-------- The data

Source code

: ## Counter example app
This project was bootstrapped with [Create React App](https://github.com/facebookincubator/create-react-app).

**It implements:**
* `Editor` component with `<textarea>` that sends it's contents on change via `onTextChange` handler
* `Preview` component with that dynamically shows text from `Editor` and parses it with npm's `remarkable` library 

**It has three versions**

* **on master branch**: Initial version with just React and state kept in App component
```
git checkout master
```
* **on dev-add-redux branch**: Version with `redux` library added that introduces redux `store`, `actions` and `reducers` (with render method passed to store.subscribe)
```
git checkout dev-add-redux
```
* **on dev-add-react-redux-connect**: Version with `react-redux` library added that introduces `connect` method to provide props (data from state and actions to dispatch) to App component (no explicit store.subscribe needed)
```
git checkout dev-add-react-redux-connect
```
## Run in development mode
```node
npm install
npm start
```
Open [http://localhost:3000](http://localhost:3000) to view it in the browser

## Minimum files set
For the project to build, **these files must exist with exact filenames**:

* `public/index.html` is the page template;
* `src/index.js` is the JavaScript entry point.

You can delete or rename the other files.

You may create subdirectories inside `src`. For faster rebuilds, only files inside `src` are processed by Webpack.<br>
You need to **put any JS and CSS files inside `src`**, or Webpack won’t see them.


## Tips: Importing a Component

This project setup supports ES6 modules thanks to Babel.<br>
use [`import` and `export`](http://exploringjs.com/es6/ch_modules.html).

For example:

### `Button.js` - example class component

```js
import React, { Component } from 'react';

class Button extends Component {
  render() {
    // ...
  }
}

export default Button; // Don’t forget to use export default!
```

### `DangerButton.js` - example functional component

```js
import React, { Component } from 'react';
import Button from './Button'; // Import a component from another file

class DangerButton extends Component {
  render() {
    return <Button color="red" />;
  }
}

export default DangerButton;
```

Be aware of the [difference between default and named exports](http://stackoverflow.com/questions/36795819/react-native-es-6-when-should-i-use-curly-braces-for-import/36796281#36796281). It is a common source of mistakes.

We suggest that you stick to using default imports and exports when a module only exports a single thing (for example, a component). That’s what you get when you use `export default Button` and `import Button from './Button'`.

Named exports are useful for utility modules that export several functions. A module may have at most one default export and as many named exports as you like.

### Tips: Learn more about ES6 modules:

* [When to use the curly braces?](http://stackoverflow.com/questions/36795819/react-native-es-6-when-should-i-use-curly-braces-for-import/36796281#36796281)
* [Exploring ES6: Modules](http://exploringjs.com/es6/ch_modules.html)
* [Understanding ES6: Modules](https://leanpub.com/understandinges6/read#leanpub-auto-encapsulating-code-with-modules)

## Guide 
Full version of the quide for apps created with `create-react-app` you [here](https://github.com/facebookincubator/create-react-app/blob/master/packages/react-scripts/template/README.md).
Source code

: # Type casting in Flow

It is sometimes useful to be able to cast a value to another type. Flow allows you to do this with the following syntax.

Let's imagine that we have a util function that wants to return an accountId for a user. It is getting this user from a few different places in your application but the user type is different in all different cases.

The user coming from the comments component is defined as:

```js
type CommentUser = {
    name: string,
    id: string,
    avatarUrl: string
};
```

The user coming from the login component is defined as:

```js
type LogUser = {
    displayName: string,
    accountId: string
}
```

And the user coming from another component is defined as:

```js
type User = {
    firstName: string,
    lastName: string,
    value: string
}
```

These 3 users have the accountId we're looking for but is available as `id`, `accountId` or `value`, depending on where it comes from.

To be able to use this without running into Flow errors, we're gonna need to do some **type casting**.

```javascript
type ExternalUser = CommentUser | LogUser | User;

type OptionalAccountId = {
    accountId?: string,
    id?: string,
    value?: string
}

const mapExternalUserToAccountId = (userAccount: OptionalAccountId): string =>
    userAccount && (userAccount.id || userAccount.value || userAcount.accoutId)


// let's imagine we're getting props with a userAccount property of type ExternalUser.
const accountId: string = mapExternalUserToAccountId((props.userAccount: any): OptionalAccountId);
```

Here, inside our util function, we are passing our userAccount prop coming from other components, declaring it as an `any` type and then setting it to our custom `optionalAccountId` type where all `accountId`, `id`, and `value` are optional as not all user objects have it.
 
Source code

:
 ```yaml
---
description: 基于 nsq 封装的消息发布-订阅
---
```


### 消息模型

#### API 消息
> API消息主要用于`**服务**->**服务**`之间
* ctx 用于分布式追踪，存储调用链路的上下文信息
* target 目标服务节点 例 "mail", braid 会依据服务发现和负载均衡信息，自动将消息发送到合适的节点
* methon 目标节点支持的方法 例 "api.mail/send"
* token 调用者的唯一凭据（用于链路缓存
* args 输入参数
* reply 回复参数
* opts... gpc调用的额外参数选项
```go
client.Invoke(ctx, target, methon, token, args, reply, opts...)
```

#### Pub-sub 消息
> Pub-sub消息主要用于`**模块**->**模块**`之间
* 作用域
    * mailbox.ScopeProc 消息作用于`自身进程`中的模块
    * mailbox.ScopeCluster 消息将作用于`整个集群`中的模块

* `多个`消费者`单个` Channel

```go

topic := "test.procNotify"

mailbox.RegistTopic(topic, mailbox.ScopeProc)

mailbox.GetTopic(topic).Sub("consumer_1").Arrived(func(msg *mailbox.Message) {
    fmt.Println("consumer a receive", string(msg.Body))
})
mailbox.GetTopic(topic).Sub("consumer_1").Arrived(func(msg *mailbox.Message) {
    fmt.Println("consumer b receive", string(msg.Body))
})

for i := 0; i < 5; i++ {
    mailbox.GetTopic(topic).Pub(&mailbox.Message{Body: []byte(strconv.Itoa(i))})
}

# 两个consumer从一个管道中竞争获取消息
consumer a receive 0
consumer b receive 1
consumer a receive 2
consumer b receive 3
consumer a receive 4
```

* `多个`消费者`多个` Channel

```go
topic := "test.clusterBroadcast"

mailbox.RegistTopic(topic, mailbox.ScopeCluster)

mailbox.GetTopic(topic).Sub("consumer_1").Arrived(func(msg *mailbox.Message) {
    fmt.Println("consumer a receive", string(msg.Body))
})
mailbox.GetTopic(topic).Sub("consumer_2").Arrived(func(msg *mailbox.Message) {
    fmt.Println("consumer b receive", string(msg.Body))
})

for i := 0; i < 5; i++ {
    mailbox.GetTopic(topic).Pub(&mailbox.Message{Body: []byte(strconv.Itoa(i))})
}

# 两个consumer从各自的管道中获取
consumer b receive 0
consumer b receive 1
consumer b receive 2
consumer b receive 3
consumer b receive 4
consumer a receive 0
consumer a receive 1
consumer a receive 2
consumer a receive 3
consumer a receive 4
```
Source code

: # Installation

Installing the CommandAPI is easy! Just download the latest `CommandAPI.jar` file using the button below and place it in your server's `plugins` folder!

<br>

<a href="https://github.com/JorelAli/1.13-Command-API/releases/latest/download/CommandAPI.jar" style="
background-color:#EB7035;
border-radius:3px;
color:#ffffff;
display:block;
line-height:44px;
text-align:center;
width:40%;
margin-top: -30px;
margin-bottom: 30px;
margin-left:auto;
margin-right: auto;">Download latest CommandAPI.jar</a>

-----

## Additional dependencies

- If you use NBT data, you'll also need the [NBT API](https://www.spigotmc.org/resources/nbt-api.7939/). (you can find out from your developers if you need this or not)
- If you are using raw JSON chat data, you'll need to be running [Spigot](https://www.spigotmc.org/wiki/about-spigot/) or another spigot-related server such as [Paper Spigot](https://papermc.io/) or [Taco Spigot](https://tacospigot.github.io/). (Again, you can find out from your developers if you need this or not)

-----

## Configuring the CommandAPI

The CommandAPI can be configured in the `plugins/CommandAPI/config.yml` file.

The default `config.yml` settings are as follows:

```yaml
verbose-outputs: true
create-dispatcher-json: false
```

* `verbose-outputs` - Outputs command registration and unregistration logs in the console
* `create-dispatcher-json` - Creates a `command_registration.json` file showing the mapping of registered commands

----------------

_Prompt:_ Filter the data above by the word "store" and copy every line that matches.

_Output for this task:_
* **on dev-add-redux branch**: Version with `redux` library added that introduces redux `store`, `actions` and `reducers` (with render method passed to store.subscribe)
* **on dev-add-react-redux-connect**: Version with `react-redux` library added that introduces `connect` method to provide props (data from state and actions to dispatch) to App component (no explicit store.subscribe needed)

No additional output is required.